Writing? It's way more than a three-step process. It is incredibly complicated and at least a little difficult for everyone who does it. If it was easy, everyone would be able to do it. Not everyone can. And not everyone who can is able to do it all the time.

Some people do have problems with laziness and not making ass-in-chair time a priority or wanting the fame but not wanting to do the work. Yes. Absolutely. Laziness, not prioritizing, and wanting all the fun parts of fame without all the bad parts of having an actual career are very human problems and at some time or another, every single human being has problems with one or all of those things.

Those are not the people I am talking about when I talk about mentally ill people having difficulty writing, but mentally ill folks get lumped in with them, and I think that is unfair.
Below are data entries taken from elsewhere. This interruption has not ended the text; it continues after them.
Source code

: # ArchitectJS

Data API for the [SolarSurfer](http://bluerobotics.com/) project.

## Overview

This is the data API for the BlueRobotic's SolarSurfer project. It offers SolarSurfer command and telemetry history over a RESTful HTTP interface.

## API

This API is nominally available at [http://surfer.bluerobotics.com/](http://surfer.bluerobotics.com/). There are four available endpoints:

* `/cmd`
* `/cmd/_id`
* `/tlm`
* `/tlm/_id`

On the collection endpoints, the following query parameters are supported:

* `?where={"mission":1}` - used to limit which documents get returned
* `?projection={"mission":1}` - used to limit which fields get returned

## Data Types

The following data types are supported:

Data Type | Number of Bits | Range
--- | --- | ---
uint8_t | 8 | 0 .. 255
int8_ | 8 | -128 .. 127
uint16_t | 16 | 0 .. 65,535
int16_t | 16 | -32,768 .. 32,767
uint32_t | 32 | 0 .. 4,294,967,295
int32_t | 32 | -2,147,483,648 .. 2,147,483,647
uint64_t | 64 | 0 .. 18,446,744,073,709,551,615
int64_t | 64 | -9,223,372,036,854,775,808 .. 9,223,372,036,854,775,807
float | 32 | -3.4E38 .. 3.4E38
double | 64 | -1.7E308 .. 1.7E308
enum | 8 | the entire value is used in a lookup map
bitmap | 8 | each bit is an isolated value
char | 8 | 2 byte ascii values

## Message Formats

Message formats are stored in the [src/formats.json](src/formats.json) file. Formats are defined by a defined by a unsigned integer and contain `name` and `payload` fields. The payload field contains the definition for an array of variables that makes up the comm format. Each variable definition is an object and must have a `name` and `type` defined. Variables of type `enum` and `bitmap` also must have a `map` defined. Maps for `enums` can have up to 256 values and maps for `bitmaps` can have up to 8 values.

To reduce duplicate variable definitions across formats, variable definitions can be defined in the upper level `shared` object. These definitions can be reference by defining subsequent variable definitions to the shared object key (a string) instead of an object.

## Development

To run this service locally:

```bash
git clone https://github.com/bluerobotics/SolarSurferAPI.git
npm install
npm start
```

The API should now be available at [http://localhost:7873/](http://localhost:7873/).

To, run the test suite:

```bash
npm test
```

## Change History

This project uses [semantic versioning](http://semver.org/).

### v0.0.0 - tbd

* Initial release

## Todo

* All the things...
Not because I'm judging lazy people with poor time management skills and a sweet tooth for validation, I am totally sympathetic to those people, but because it is unfair to treat one like the other.

Treating people with a poor writing work ethic like mentally ill people is unfair because it doesn't teach not-crazy people the very important skill of how to manage themselves. Treating mentally ill folks like folks with a poor work ethic is unfair because it blames them for something they literally cannot change. (If they fucking could, they would.)
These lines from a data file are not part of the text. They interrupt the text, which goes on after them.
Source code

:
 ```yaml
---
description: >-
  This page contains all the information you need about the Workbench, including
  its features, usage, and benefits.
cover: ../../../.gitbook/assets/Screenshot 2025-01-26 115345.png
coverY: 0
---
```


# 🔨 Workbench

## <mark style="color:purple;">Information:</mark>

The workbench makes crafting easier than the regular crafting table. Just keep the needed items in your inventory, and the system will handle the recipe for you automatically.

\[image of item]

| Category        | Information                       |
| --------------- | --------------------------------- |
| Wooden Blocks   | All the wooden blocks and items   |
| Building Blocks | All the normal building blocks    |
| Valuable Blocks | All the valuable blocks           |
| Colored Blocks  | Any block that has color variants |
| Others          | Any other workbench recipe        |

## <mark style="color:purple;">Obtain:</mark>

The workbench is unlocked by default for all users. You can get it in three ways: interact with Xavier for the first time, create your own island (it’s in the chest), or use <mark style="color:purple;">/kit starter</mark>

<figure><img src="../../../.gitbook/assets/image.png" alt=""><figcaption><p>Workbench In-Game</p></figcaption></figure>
It's not an issue of laziness or not making it a priority. It's a matter of being unable to do an incredibly complicated and difficult thing because your brain is honest-to-goodness unable to sustain that level of coordination. I'm not fucking around, here. I'm not making excuses, I am telling you the truth, spot-on, from someone with firsthand experience. In other words, if anyone is qualified to tell you that this is true, I am. Sometimes, when you are crazy, it is literally impossible to make fiction happen. You, personally, may have horrendous mental health issues even worse than mine – I am sorry if you do, that shit sucks and I feel you on that – and still be able to write. That's you, dude. That's not something everyone can do. It's admirable, sure, but you shouldn't hold everyone to that standard. Not everyone's crazy works the same way!

Sigh.

I am making an issue out of this because I think it is unfair and damaging. I am raising a stink, and it will probably piss a few people off, and . . . you know, I honestly hope it does, because I have had about enough of this dismissive shit.

I think it discourages people – especially young people – from doing something that is difficult and sometimes maddening, but is also rewarding beyond any price and beyond the understanding of most people. These people still have valuable things to say, beautiful stories to tell, and they may have quite a future ahead of them. Do not, for fuck's sake, tell them they have already fucking failed.
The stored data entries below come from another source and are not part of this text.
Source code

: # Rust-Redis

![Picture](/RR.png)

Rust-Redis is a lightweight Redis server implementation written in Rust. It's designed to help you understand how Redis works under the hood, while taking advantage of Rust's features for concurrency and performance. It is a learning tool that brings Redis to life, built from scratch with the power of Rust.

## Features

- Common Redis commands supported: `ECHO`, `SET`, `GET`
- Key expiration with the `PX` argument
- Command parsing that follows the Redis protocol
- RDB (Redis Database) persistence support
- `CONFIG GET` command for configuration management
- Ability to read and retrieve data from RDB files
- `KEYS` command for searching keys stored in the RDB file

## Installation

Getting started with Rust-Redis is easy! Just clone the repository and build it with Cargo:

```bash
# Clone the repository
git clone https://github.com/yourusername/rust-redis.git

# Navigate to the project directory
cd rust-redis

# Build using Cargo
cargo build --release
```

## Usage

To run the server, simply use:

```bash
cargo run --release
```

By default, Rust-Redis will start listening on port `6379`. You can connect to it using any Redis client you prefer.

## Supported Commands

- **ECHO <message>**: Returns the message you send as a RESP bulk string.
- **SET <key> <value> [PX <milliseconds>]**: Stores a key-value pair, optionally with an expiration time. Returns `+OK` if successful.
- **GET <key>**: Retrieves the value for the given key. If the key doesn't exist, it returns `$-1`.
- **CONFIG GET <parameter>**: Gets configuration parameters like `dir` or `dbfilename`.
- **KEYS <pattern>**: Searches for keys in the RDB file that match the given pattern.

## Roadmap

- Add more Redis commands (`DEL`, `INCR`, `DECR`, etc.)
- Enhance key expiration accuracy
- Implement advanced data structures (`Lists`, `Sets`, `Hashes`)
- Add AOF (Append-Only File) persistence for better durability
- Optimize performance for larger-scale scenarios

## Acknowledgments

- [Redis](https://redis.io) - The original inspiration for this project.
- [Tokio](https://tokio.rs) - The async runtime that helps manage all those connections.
I think it makes people who work very hard and still can't do it every day feel even more horrible for not "doing it right," or not doing what they "should" be doing. We are shamed so much for the ways mental illness fucks us up. It hurts even more when it affects something we truly do wish we could do.

I think it is extremely disrespectful to the people who can't do it every day, but come back to it again and again and again, wearing away at that stone, not knowing if they will ever be able to make anything of it, but trying as often as they can and as hard as they can because it is a fucking amazing thing to be able to do and nothing else in the world, not even unicorn sex, feels this good.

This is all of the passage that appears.